Recently, the LuChen Open-Sora team has made groundbreaking progress in both 720p high-definition video quality and generation duration. Not only have they made a significant impact in these areas, but they've also open-sourced this valuable project, causing a stir in the community!

image.png

Without exaggeration, their open-source project has made video generation as simple as ordering takeout. Since its debut in March, it has garnered 17.5K stars on GitHub, becoming incredibly popular!

Open-source address: https://github.com/hpcaitech/Open-Sora

Open-Sora can generate 16 seconds of 720p high-definition video with a single click, whether it's exquisite portraits, cool sci-fi blockbusters, or lively animations, it can handle them all with smooth zoom effects. Even NVIDIA-backed AI company Lambda Labs has built a digital LEGO universe based on Open-Sora model weights, providing LEGO fans with a new creative paradise.

The LuChen team has not only open-sourced the model weights but also shared their technical roadmap on GitHub, allowing every player to become the master of video models. This technical report deeply analyzes the core and key points of model training, from video compression networks to diffusion model algorithms, and controllability, addressing the pain points of video model training with their 1.1B diffusion generation model.

image.png

Report address: https://github.com/hpcaitech/Open-Sora/blob/main/docs/report_03.md

The introduction of the video compression network is the same method used by OpenAI's Sora. It can compress in the time dimension by 4 times without frame skipping, allowing video generation at the original FPS. The team also proposed a simple video compression network (VAE), which first compresses in the spatial dimension by 8x8 times, and then compresses by 4 times in the time dimension.

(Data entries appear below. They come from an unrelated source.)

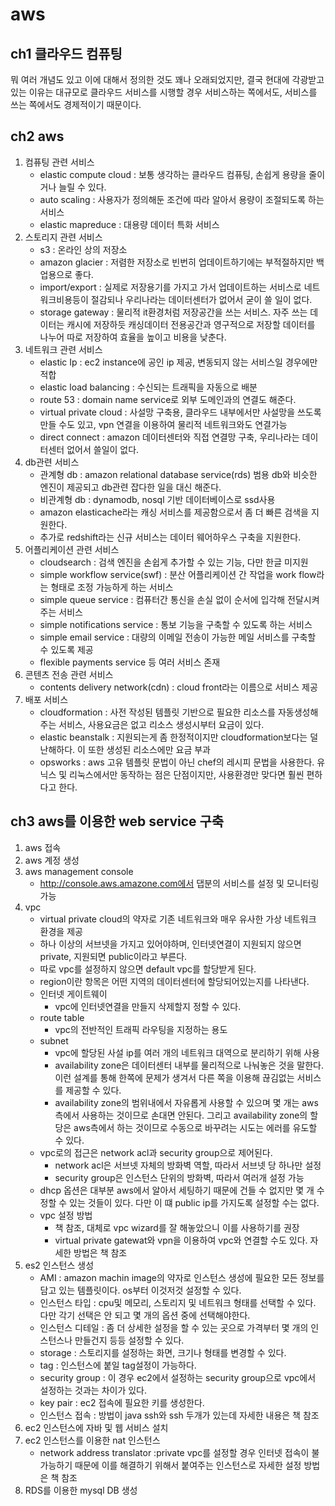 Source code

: # aws

## ch1 클라우드 컴퓨팅

뭐 여러 개념도 있고 이에 대해서 정의한 것도 꽤나 오래되었지만, 결국 현대에 각광받고 있는 이유는 대규모로 클라우드 서비스를 시행할 경우 서비스하는 쪽에서도, 서비스를 쓰는 쪽에서도 경제적이기 때문이다.

## ch2 aws

1. 컴퓨팅 관련 서비스
   - elastic compute cloud : 보통 생각하는 클라우드 컴퓨팅, 손쉽게  용량을 줄이거나 늘릴 수 있다.
   - auto scaling : 사용자가 정의해둔 조건에 따라 알아서 용량이 조절되도록 하는 서비스
   - elastic mapreduce : 대용량 데이터 특화 서비스
2. 스토리지 관련 서비스
   - s3 : 온라인 상의 저장소
   - amazon glacier : 저렴한 저장소로 빈번히 업데이트하기에는 부적절하지만 백업용으로 좋다.
   - import/export : 실제로 저장용기를 가지고 가서 업데이트하는 서비스로 네트워크비용등이 절감되나 우리나라는 데이터센터가 없어서 굳이 쓸 일이 없다.
   - storage gateway : 물리적 it환경처럼 저장공간을 쓰는 서비스. 자주 쓰는 데이터는 캐시에 저장하듯 캐싱데이터 전용공간과 영구적으로 저장할 데이터를 나누어 따로 저장하여 효율을 높이고 비용을 낮춘다.
3. 네트워크 관련 서비스
   - elastic Ip : ec2 instance에 공인 ip 제공, 변동되지 않는 서비스일 경우에만 적합
   - elastic load balancing : 수신되는 트래픽을 자동으로 배분
   - route 53 : domain name service로 외부 도메인과의 연결도 해준다.
   - virtual private cloud : 사설망 구축용, 클라우드 내부에서만 사설망을 쓰도록 만들 수도 있고, vpn 연결을 이용하여 물리적 네트워크와도 연결가능
   - direct connect : amazon 데이터센터와 직접 연결망 구축, 우리나라는 데이터센터 없어서 쓸일이 없다.
4. db관련 서비스
   - 관계형 db : amazon relational database service(rds) 범용 db와 비슷한 엔진이 제공되고 db관련 잡다한 일을 대신 해준다.
   - 비관계형 db : dynamodb, nosql 기반 데이터베이스로 ssd사용
   - amazon elasticache라는 캐싱 서비스를 제공함으로서 좀 더 빠른 검색을 지원한다.
   - 추가로 redshift라는 신규 서비스는 데이터 웨어하우스 구축을 지원한다.
5. 어플리케이션 관련 서비스
   - cloudsearch : 검색 엔진을 손쉽게 추가할 수 있는 기능, 다만 한글 미지원
   - simple workflow service(swf) : 분산 어플리케이션 간 작업을 work flow라는 형태로 조정 가능하게 하는 서비스
   - simple queue service : 컴퓨터간 통신을 손실 없이 순서에 입각해 전달시켜주는 서비스
   - simple notifications service : 통보 기능을 구축할 수 있도록 하는 서비스
   - simple email service : 대량의 이메일 전송이 가능한 메일 서비스를 구축할 수 있도록 제공
   - flexible payments service 등 여러 서비스 존재
6. 콘텐츠 전송 관련 서비스
   - contents delivery network(cdn) : cloud front라는 이름으로 서비스 제공
7. 배포 서비스
   - cloudformation : 사전 작성된 템플릿 기반으로 필요한 리소스를 자동생성해주는 서비스, 사용요금은 없고 리소스 생성시부터 요금이 있다.
   - elastic beanstalk : 지원되는게 좀 한정적이지만 cloudformation보다는 덜 난해하다. 이 또한 생성된 리소스에만 요금 부과
   - opsworks : aws 고유 템플릿 문법이 아닌 chef의 레시피 문법을 사용한다. 유닉스 및 리눅스에서만 동작하는 점은 단점이지만, 사용환경만 맞다면 훨씬 편하다고 한다.

## ch3 aws를 이용한 web service 구축

1. aws 접속
2. aws 계정 생성
3. aws management console
   - http://console.aws.amazone.com에서 댑분의 서비스를 설정 및 모니터링 가능
4. vpc
   - virtual private cloud의 약자로 기존 네트워크와 매우 유사한 가상 네트워크 환경을 제공
   - 하나 이상의 서브넷을 가지고 있어야하며, 인터넷연결이 지원되지 않으면 private, 지원되면 public이라고 부른다.
   - 따로 vpc를 설정하지 않으면 default vpc를 할당받게 된다.
   - region이란 항목은 어떤 지역의 데이터센터에 할당되어있는지를 나타낸다.
   - 인터넷 게이트웨이
     - vpc에 인터넷연결을 만들지 삭제할지 정할 수 있다.
   - route table
     - vpc의 전반적인 트래픽 라우팅을 지정하는 용도
   - subnet
     - vpc에 할당된 사설 ip를 여러 개의 네트워크 대역으로 분리하기 위해 사용
     - availability zone은 데이터센터 내부를 물리적으로 나눠놓은 것을 말한다. 이런 설계를 통해 한쪽에 문제가 생겨서 다른 쪽을 이용해 끊김없는 서비스를 제공할 수 있다.
     - availability zone의 범위내에서 자유롭게 사용할 수 있으며 몇 개는 aws측에서 사용하는 것이므로 손대면 안된다. 그리고 availability zone의 할당은 aws측에서 하는 것이므로 수동으로 바꾸려는 시도는 에러를 유도할 수 있다.
   - vpc로의 접근은 network acl과 security group으로 제어된다.
     - network acl은 서브넷 자체의 방화벽 역할, 따라서 서브넷 당 하나만 설정
     - security group은 인스턴스 단위의 방화벽, 따라서 여러개 설정 가능
   - dhcp 옵션은 대부분 aws에서 알아서 세팅하기 때문에 건들 수 없지만 몇 개 수정할 수 있는 것들이 있다. 다만 이 떄 public ip를 가지도록 설정할 수는 없다.
   - vpc 설정 방법
     - 책 참조, 대체로 vpc wizard를 잘 해놓았으니 이를 사용하기를 권장
     - virtual private gatewat와 vpn을 이용하여 vpc와 연결할 수도 있다. 자세한 방법은 책 참조
5. es2 인스턴스 생성
   - AMI  : amazon machin image의 약자로 인스턴스 생성에 필요한 모든 정보를 담고 있는 템플릿이다. os부터 이것저것 설정할 수 있다.
   - 인스턴스 타입 : cpu및 메모리, 스토리지 및 네트워크 형태를 선택할 수 있다. 다만 각기 선택은 안 되고 몇 개의 옵션 중에 선택해야한다.
   - 인스턴스 디테일 : 좀 더 상세한 설정을 할 수 있는 곳으로 가격부터 몇 개의 인스턴스나 만들건지 등등 설정할 수 있다.
   - storage : 스토리지를 설정하는 화면, 크기나 형태를 변경할 수 있다.
   - tag : 인스턴스에 붙일 tag설정이 가능하다.
   - security group : 이 경우 ec2에서 설정하는 security group으로 vpc에서 설정하는 것과는 차이가 있다.
   - key pair : ec2 접속에 필요한 키를 생성한다.
   - 인스턴스 접속 :  방법이 java ssh와 ssh 두개가 있는데 자세한 내용은 책 참조
6. ec2 인스턴스에 자바 및 웹 서비스 설치
7. ec2 인스턴스를 이용한 nat 인스턴스
   - network address translator :private vpc를 설정할 경우 인터넷 접속이 불가능하기 때문에 이를 해결하기 위해서 붙여주는 인스턴스로 자세한 설정 방법은 책 참조
8. RDS를 이용한 mysql DB 생성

The latest diffusion model of Stable Diffusion3, enhanced by rectified flow technology, has improved generation quality. The techniques provided by the LuChen team include rectified training, Logit-norm time step sampling, etc., which accelerate model training and reduce inference waiting time.

The report also reveals core details of model training, including data cleaning, model tuning techniques, and the construction of the model evaluation system. They even provide a one-click deployment Gradio application, supporting multiple parameter adjustments.

The open-source of LuChen Open-Sora has broken the closed loop, injecting vitality into the innovation and development of text-to-video. Users have shifted from content consumers to creators, and enterprise users have unlocked new self-development skills.